Directions: Your answer should be the lines below from the one holding "with harmonic content" through the one holding "2.09\,cpd, with margin", copied exactly and with nothing else.

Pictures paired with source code
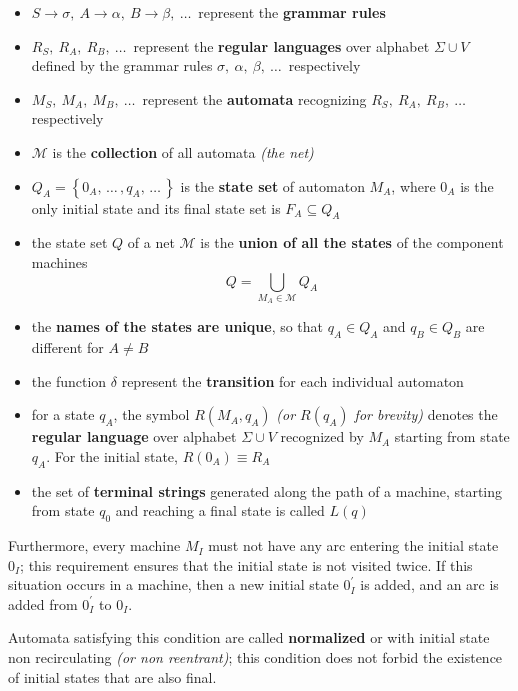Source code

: \documentclass[english]{article}
\begin{document}
\begin{itemize}
  \item \(S \rightarrow \sigma, \ A \rightarrow \alpha, \ B \rightarrow \beta, \ \ldots\,\) represent the \textbf{grammar rules}
  \item \(R_S, \ R_A, \ R_B, \ \ldots\,\) represent the \textbf{regular languages} over alphabet \(\Sigma \cup V\) defined by the grammar rules \(\sigma, \ \alpha, \ \beta, \ \ldots\,\) respectively
  \item \(M_S, \ M_A, \ M_B, \ \ldots\,\) represent the \textbf{automata} recognizing \(R_S, \ R_A, \ R_B, \ \ldots\,\) respectively
  \item \(\mathcal{M}\) is the \textbf{collection} of all automata \textit{(the net)}
  \item \(Q_A = \left\{ 0_A, \, \ldots \, , q_A, \, \ldots \, \right\}\) is the \textbf{state set} of automaton \(M_A\), where \(0_A\) is the only initial state and its final state set is \(F_A \subseteq Q_A\)
  \item the state set \(Q\) of a net \(\mathcal{M}\) is the \textbf{union of all the states} of the component machines \[Q = \displaystyle \bigcup_{M_A \in \mathcal{M}} Q_A\]
  \item the \textbf{names of the states are unique}, so that \(q_A \in Q_A\) and \(q_B \in Q_B\) are different for \(A \neq B\)
  \item the function \(\delta\) represent the \textbf{transition} for each individual automaton
  \item for a state \(q_A\), the symbol \(R (M_A, q_A)\) \textit{(or \(R(q_A)\) for brevity)} denotes the \textbf{regular language} over alphabet \(\Sigma \cup V\) recognized by \(M_A\) starting from state \(q_A\). For the initial state, \(R(0_A) \equiv R_A\)
  \item the set of \textbf{terminal strings} generated along the path of a machine, starting from state \(q_0\) and reaching a final state is called \(L(q)\)
\end{itemize}

Furthermore, every machine \(M_I\) must not have any arc entering the initial state \(0_I\); this requirement ensures that the initial state is not visited twice.
If this situation occurs in a machine, then a new initial state \(0_I^\prime\) is added, and an arc is added from \(0^\prime_I\) to \(0_I\).

Automata satisfying this condition are called \textbf{normalized} or with initial state non recirculating \textit{(or non reentrant)};
this condition does not forbid the existence of initial states that are also final.
\end{document}
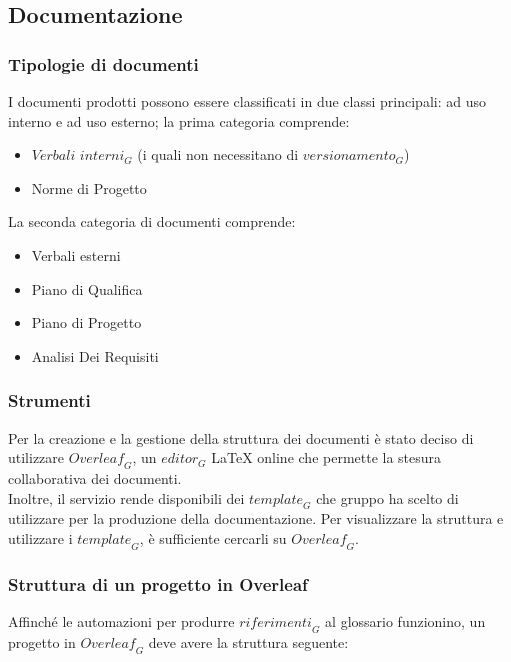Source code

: \subsection{Documentazione}


\subsubsection{Tipologie di documenti}
I documenti prodotti possono essere classificati in due classi principali: ad uso interno e ad uso esterno; la prima categoria comprende:
\begin{itemize}
    \item $\textit{Verbali interni}_G$ (i quali non necessitano di $\textit{versionamento}_G$)
    \item Norme di Progetto
\end{itemize}
La seconda categoria di documenti comprende:
\begin{itemize}
    \item Verbali esterni
    \item Piano di Qualifica
    \item Piano di Progetto
    \item Analisi Dei Requisiti
\end{itemize}

\subsubsection{Strumenti}
Per la creazione e la gestione della struttura dei documenti è stato deciso di utilizzare $\textit{Overleaf}_G$, un $\textit{editor}_G$ LaTeX online che permette la stesura collaborativa dei documenti. \\
Inoltre, il servizio rende disponibili dei $\textit{template}_G$ che gruppo ha scelto di utilizzare per la produzione della documentazione. Per visualizzare la struttura e utilizzare i $\textit{template}_G$, è sufficiente cercarli su $\textit{Overleaf}_G$.

\subsubsection{Struttura di un progetto in Overleaf}
Affinché le automazioni per produrre $\textit{riferimenti}_G$ al glossario funzionino, un progetto in $\textit{Overleaf}_G$ deve avere la struttura seguente:

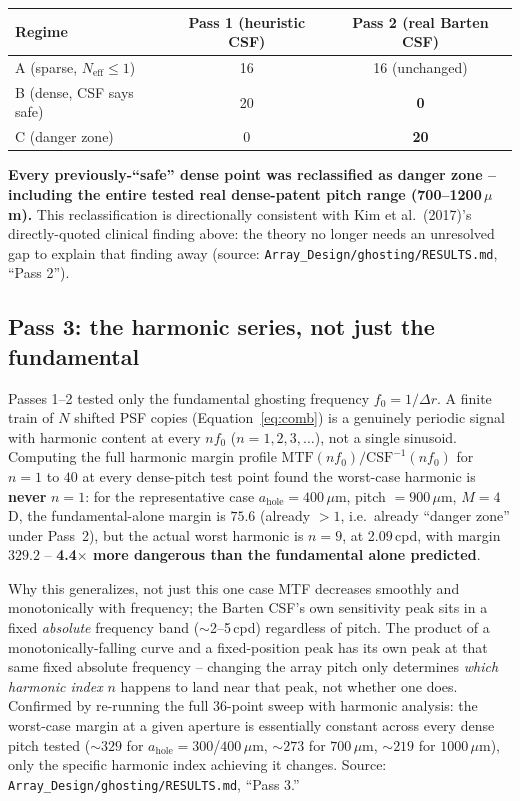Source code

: \begin{center}
\begin{tabular}{lcc}
\toprule
Regime & Pass 1 (heuristic CSF) & Pass 2 (real Barten CSF) \\
\midrule
A (sparse, $N_{\mathrm{eff}}\le1$) & 16 & 16 (unchanged) \\
B (dense, CSF says safe) & 20 & \textbf{0} \\
C (danger zone) & 0 & \textbf{20} \\
\bottomrule
\end{tabular}
\end{center}
\textbf{Every previously-``safe'' dense point was reclassified as danger zone --
including the entire tested real dense-patent pitch range (700--1200\,$\mu$m).} This
reclassification is directionally consistent with Kim et al.\ (2017)'s directly-quoted
clinical finding above: the theory no longer needs an unresolved gap to explain that
finding away (source: \texttt{Array\_Design/ghosting/RESULTS.md}, ``Pass 2'').

\subsection{Pass 3: the harmonic series, not just the fundamental}
\label{sec:harmonic}
Passes 1--2 tested only the fundamental ghosting frequency $f_0=1/\Delta r$. A finite
train of $N$ shifted PSF copies (Equation~\ref{eq:comb}) is a genuinely periodic signal
with harmonic content at every $n f_0$ ($n=1,2,3,\dots$), not a single sinusoid.
Computing the full harmonic margin profile $\mathrm{MTF}(nf_0)/\mathrm{CSF}^{-1}(nf_0)$
for $n=1$ to $40$ at every dense-pitch test point found the worst-case harmonic is
\textbf{never} $n=1$: for the representative case $a_{\mathrm{hole}}=400\,\mu$m,
pitch $=900\,\mu$m, $M=4$D, the fundamental-alone margin is $75.6$ (already $>1$, i.e.\
already ``danger zone'' under Pass~2), but the actual worst harmonic is $n=9$, at
2.09\,cpd, with margin $329.2$ -- \textbf{4.4$\times$ more dangerous than the
fundamental alone predicted}.

\begin{keybox}{Why this generalizes, not just this one case}
MTF decreases smoothly and monotonically with frequency; the Barten CSF's own
sensitivity peak sits in a fixed \emph{absolute} frequency band ($\sim$2--5\,cpd)
regardless of pitch. The product of a monotonically-falling curve and a fixed-position
peak has its own peak at that same fixed absolute frequency -- changing the array pitch
only determines \emph{which harmonic index} $n$ happens to land near that peak, not
whether one does. Confirmed by re-running the full 36-point sweep with harmonic
analysis: the worst-case margin at a given aperture is essentially constant across
every dense pitch tested ($\sim329$ for $a_{\mathrm{hole}}=300$/$400\,\mu$m, $\sim273$
for $700\,\mu$m, $\sim219$ for $1000\,\mu$m), only the specific harmonic index achieving
it changes. Source: \texttt{Array\_Design/ghosting/RESULTS.md}, ``Pass 3.''
\end{keybox}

Result:
with harmonic content at every $n f_0$ ($n=1,2,3,\dots$), not a single sinusoid.
Computing the full harmonic margin profile $\mathrm{MTF}(nf_0)/\mathrm{CSF}^{-1}(nf_0)$
for $n=1$ to $40$ at every dense-pitch test point found the worst-case harmonic is
\textbf{never} $n=1$: for the representative case $a_{\mathrm{hole}}=400\,\mu$m,
pitch $=900\,\mu$m, $M=4$D, the fundamental-alone margin is $75.6$ (already $>1$, i.e.\
already ``danger zone'' under Pass~2), but the actual worst harmonic is $n=9$, at
2.09\,cpd, with margin $329.2$ -- \textbf{4.4$\times$ more dangerous than the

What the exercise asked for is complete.